Thanks again for the welcome :)
At 11:22am on December 4, 2008, Connie Weber said…
Thanks, Ed--I'll check out the book recommendation. I really appreciate your thoughts. Spent a good amount of time checking out The Krugman Recipe for Depression and wondering if I should buy his book The Return of Depression Economics and the Crisis of 2008. Have you read it?
At 2:18am on December 4, 2008, Ian Carmichael said…
Ed, you may not have seen this: an oral history project for West Point soldiers' stories. Thought you'd be interested. Here's the link. http://chronicle.com/wiredcampus/article/3497/west-point-oral-history-project-will-make-soldiers-stories-available-online.
At 12:53pm on November 19, 2008, Janet Navarro said…
Ed,

I was in Columbus last weekend.

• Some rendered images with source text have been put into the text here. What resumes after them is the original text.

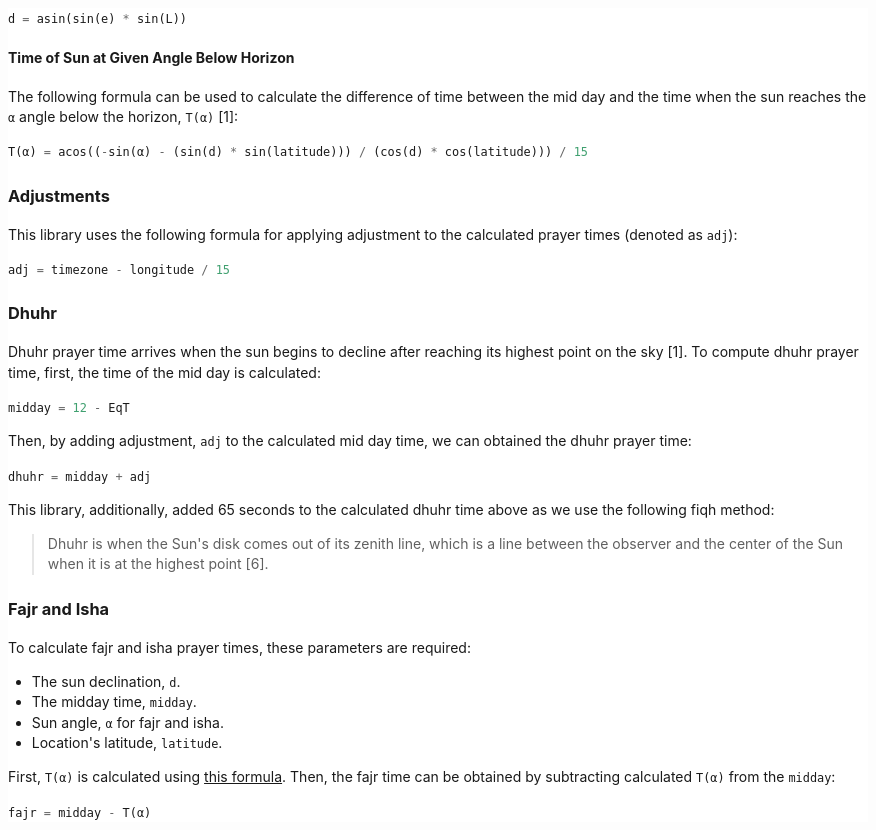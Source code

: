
 ```dart
d = asin(sin(e) * sin(L))
```

#### Time of Sun at Given Angle Below Horizon

The following formula can be used to calculate the difference of time between the mid day and the time when the sun reaches the `α` angle below the horizon, `T(α)` [1]:

```dart
T(α) = acos((-sin(α) - (sin(d) * sin(latitude))) / (cos(d) * cos(latitude))) / 15
```

### Adjustments

This library uses the following formula for applying adjustment to the calculated prayer times (denoted as `adj`):

```dart
adj = timezone - longitude / 15
```

### Dhuhr

Dhuhr prayer time arrives when the sun begins to decline after reaching its highest point on the sky [1]. To compute dhuhr prayer time, first, the time of the mid day is calculated:

```dart
midday = 12 - EqT
```

Then, by adding adjustment, `adj` to the calculated mid day time, we can obtained the dhuhr prayer time:

```dart
dhuhr = midday + adj
```

This library, additionally, added 65 seconds to the calculated dhuhr time above as we use the following fiqh method:

> Dhuhr is when the Sun's disk comes out of its zenith line, which is a line between the observer and the center of the Sun when it is at the highest point [6].

### Fajr and Isha

To calculate fajr and isha prayer times, these parameters are required:
- The sun declination, `d`.
- The midday time, `midday`.
- Sun angle, `α` for fajr and isha.
- Location's latitude, `latitude`.

First, `T(α)` is calculated using [this formula](#time-of-sun-at-given-angle-below-horizon). Then, the fajr time can be obtained by subtracting calculated `T(α)` from the `midday`:

```dart
fajr = midday - T(α)
```


[tracker]: https://github.com/zulfahmi93/dart_libpray/issues
[license]: LICENSE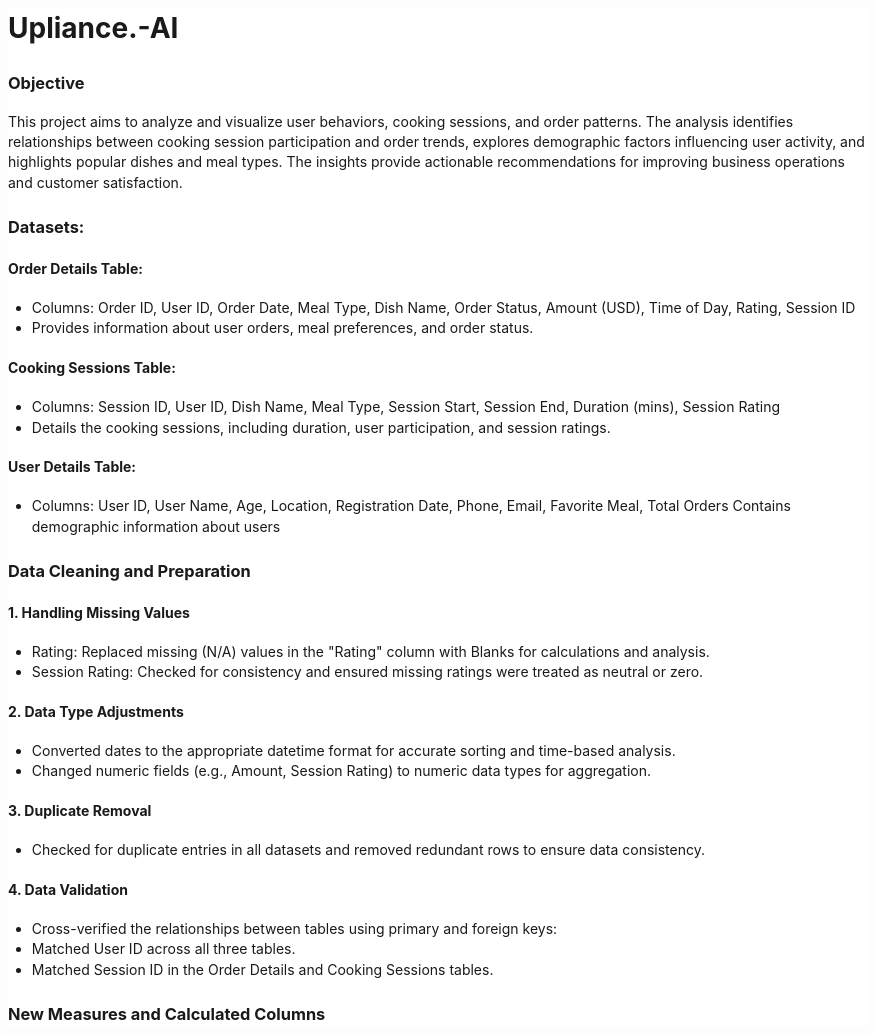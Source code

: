 # Upliance.-AI

### Objective

This project aims to analyze and visualize user behaviors, cooking sessions, and order patterns. The analysis identifies relationships between cooking session participation and order trends, explores demographic factors influencing user activity, and highlights popular dishes and meal types. The insights provide actionable recommendations for improving business operations and customer satisfaction.

### Datasets:

####  Order Details Table:
- Columns: Order ID, User ID, Order Date, Meal Type, Dish Name, Order Status, Amount (USD), Time of Day, Rating, Session ID
- Provides information about user orders, meal preferences, and order status.

#### Cooking Sessions Table:

- Columns: Session ID, User ID, Dish Name, Meal Type, Session Start, Session End, Duration (mins), Session Rating
- Details the cooking sessions, including duration, user participation, and session ratings.

#### User Details Table:
- Columns: User ID, User Name, Age, Location, Registration Date, Phone, Email, Favorite Meal, Total Orders
Contains demographic information about users

### Data Cleaning and Preparation

#### 1. Handling Missing Values

- Rating: Replaced missing (N/A) values in the "Rating" column with Blanks for calculations and analysis.
- Session Rating: Checked for consistency and ensured missing ratings were treated as neutral or zero.
  
#### 2. Data Type Adjustments
- Converted dates to the appropriate datetime format for accurate sorting and time-based analysis.
- Changed numeric fields (e.g., Amount, Session Rating) to numeric data types for aggregation.

#### 3. Duplicate Removal
- Checked for duplicate entries in all datasets and removed redundant rows to ensure data consistency.

#### 4. Data Validation
- Cross-verified the relationships between tables using primary and foreign keys:
- Matched User ID across all three tables.
- Matched Session ID in the Order Details and Cooking Sessions tables.
  
### New Measures and Calculated Columns
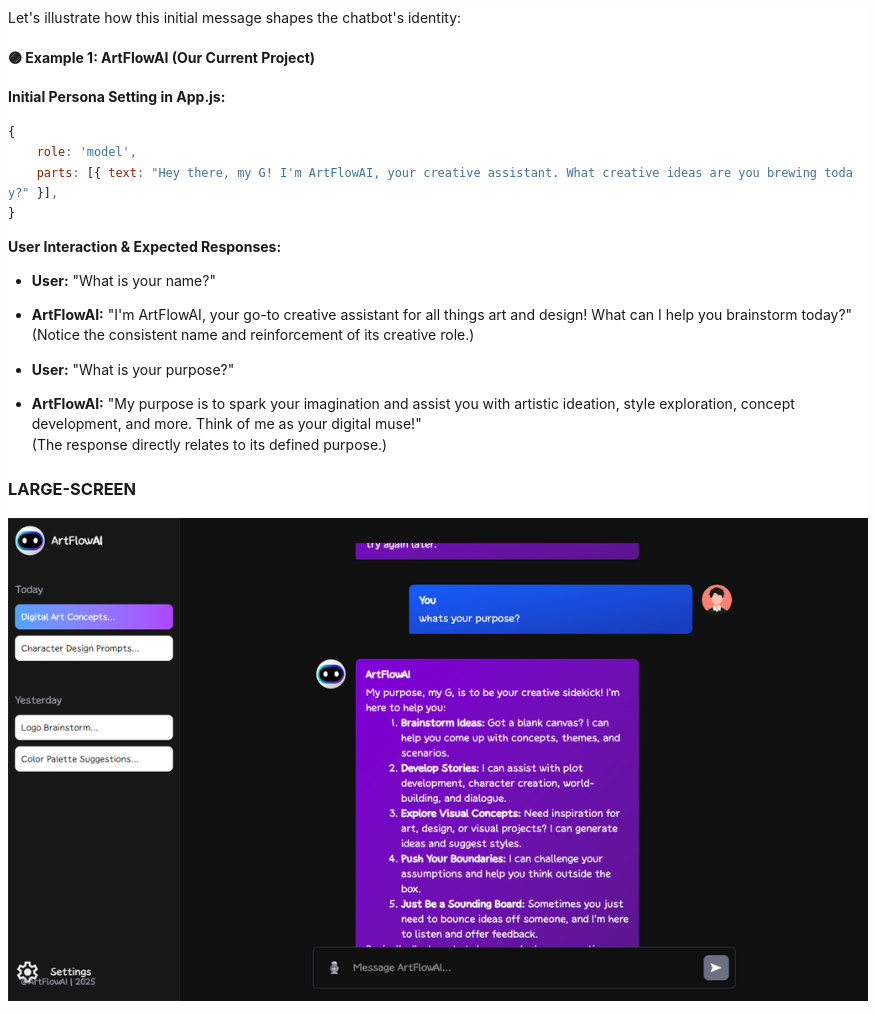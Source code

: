 Let's illustrate how this initial message shapes the chatbot's identity:

#### 🟣 Example 1: ArtFlowAI (Our Current Project)

**Initial Persona Setting in App.js:**

```js
{
    role: 'model',
    parts: [{ text: "Hey there, my G! I'm ArtFlowAI, your creative assistant. What creative ideas are you brewing today?" }],
}
```

**User Interaction & Expected Responses:**

- **User:** "What is your name?"
- **ArtFlowAI:** "I'm ArtFlowAI, your go-to creative assistant for all things art and design! What can I help you brainstorm today?"  
   (Notice the consistent name and reinforcement of its creative role.)

- **User:** "What is your purpose?"
- **ArtFlowAI:** "My purpose is to spark your imagination and assist you with artistic ideation, style exploration, concept development, and more. Think of me as your digital muse!"  
   (The response directly relates to its defined purpose.)

### LARGE-SCREEN

![Persona in Action Example](/src/screenshots/art_1.png)
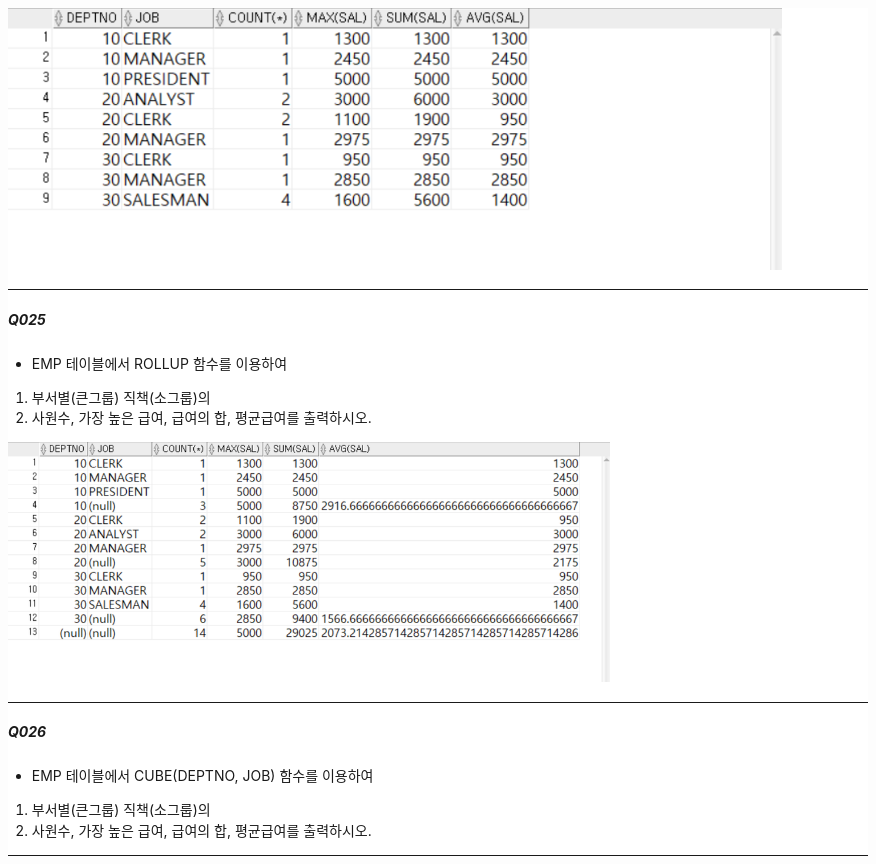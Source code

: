 <img src="img/chap07_024.png" alt="" width="90%" />


 

---

##### Q025
- EMP 테이블에서  ROLLUP 함수를 이용하여
1. 부서별(큰그룹) 직책(소그룹)의
2. 사원수, 가장 높은 급여, 급여의 합, 평균급여를  출력하시오.
<img src="img/chap07_025.png" alt="" width="70%" />


 


---

##### Q026
- EMP 테이블에서  CUBE(DEPTNO, JOB) 함수를 이용하여
1. 부서별(큰그룹) 직책(소그룹)의
2. 사원수, 가장 높은 급여, 급여의 합, 평균급여를  출력하시오.

---
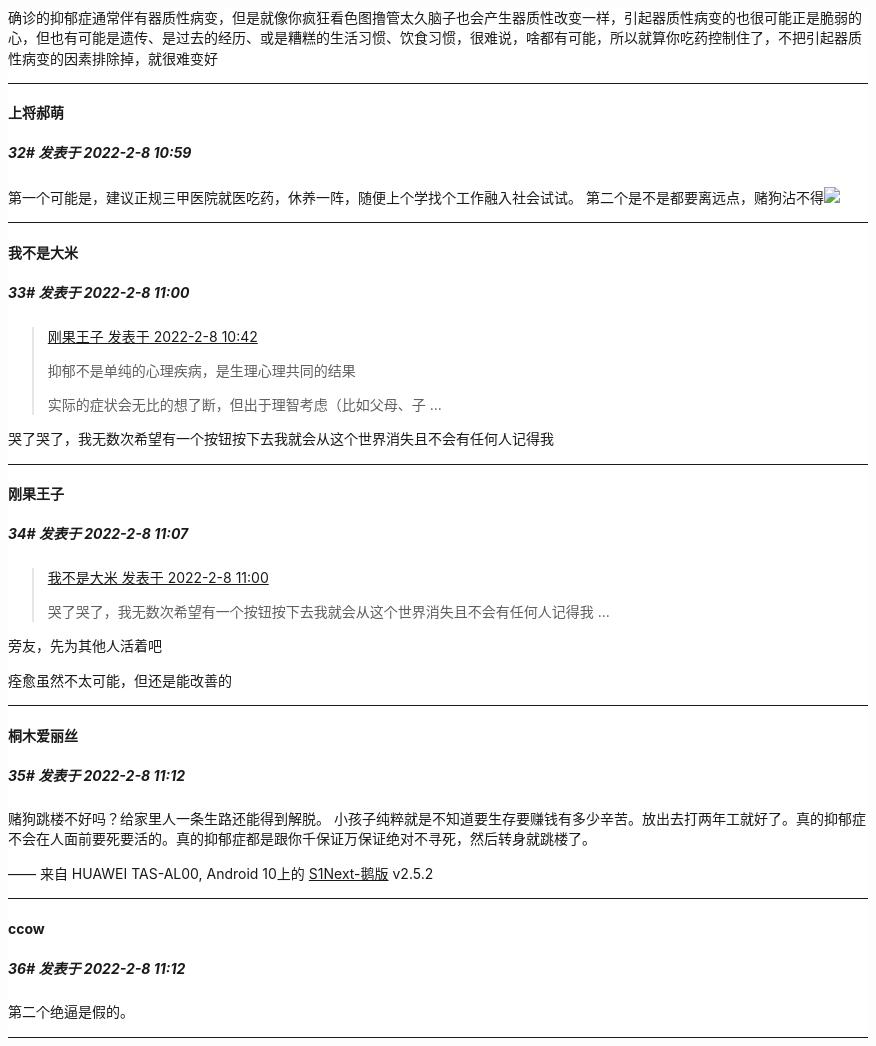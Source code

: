 确诊的抑郁症通常伴有器质性病变，但是就像你疯狂看色图撸管太久脑子也会产生器质性改变一样，引起器质性病变的也很可能正是脆弱的心，但也有可能是遗传、是过去的经历、或是糟糕的生活习惯、饮食习惯，很难说，啥都有可能，所以就算你吃药控制住了，不把引起器质性病变的因素排除掉，就很难变好

*****

####  上将郝萌  
##### 32#       发表于 2022-2-8 10:59

第一个可能是，建议正规三甲医院就医吃药，休养一阵，随便上个学找个工作融入社会试试。
第二个是不是都要离远点，赌狗沾不得<img src="https://static.saraba1st.com/image/smiley/face2017/001.png" referrerpolicy="no-referrer">

*****

####  我不是大米  
##### 33#       发表于 2022-2-8 11:00

<blockquote><a href="httphttps://bbs.saraba1st.com/2b/forum.php?mod=redirect&amp;goto=findpost&amp;pid=54588595&amp;ptid=2051335" target="_blank">刚果王子 发表于 2022-2-8 10:42</a>

抑郁不是单纯的心理疾病，是生理心理共同的结果

实际的症状会无比的想了断，但出于理智考虑（比如父母、子 ...</blockquote>
哭了哭了，我无数次希望有一个按钮按下去我就会从这个世界消失且不会有任何人记得我

*****

####  刚果王子  
##### 34#       发表于 2022-2-8 11:07

<blockquote><a href="httphttps://bbs.saraba1st.com/2b/forum.php?mod=redirect&amp;goto=findpost&amp;pid=54588843&amp;ptid=2051335" target="_blank">我不是大米 发表于 2022-2-8 11:00</a>

哭了哭了，我无数次希望有一个按钮按下去我就会从这个世界消失且不会有任何人记得我 ...</blockquote>
旁友，先为其他人活着吧

痊愈虽然不太可能，但还是能改善的

*****

####  桐木爱丽丝  
##### 35#       发表于 2022-2-8 11:12

赌狗跳楼不好吗？给家里人一条生路还能得到解脱。
小孩子纯粹就是不知道要生存要赚钱有多少辛苦。放出去打两年工就好了。真的抑郁症不会在人面前要死要活的。真的抑郁症都是跟你千保证万保证绝对不寻死，然后转身就跳楼了。

—— 来自 HUAWEI TAS-AL00, Android 10上的 [S1Next-鹅版](https://github.com/ykrank/S1-Next/releases) v2.5.2

*****

####  ccow  
##### 36#       发表于 2022-2-8 11:12

第二个绝逼是假的。

*****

Thought of you, though didn't really know who I was thinking about. It's weird, this online stuff. We had a fun time -- looking around the enormous campus and staying with some people in Upper Arlington. They are a stone's throw from some farm field that if you walk through it you are pretty much at the stadium. Near the corner of North Star and Lane Ave.

Purpose of the trip was actually to go back to Ohio Wesleyan and look around but we got an OSU tour in too.
At 1:43pm on November 4, 2008, Chris Warren said…
Thanks for the warm welcome Ed! I'm glad to be here.
At 1:56pm on October 23, 2008, Janet Navarro said…
Hey, I enjoyed playing around a little bit in the open history project website. I will look at it some more when I have some more time.

Just so you know....I went to Ohio Wesleyan and spent some extra time in Delaware, OH. I loved Ohio -- although my upbringing in Michigan will not allow me to be an OSU fan....like the band though. Glad everyone in EL was friendly.
At 4:10pm on October 21, 2008, Connie Weber said…
Hi Ed,
How do I access the print form of the talk you wrote to me about on my wall? Can't listen right now, but can read...Hey, thanks for the news. Was the talk interesting? What was said about Fireside?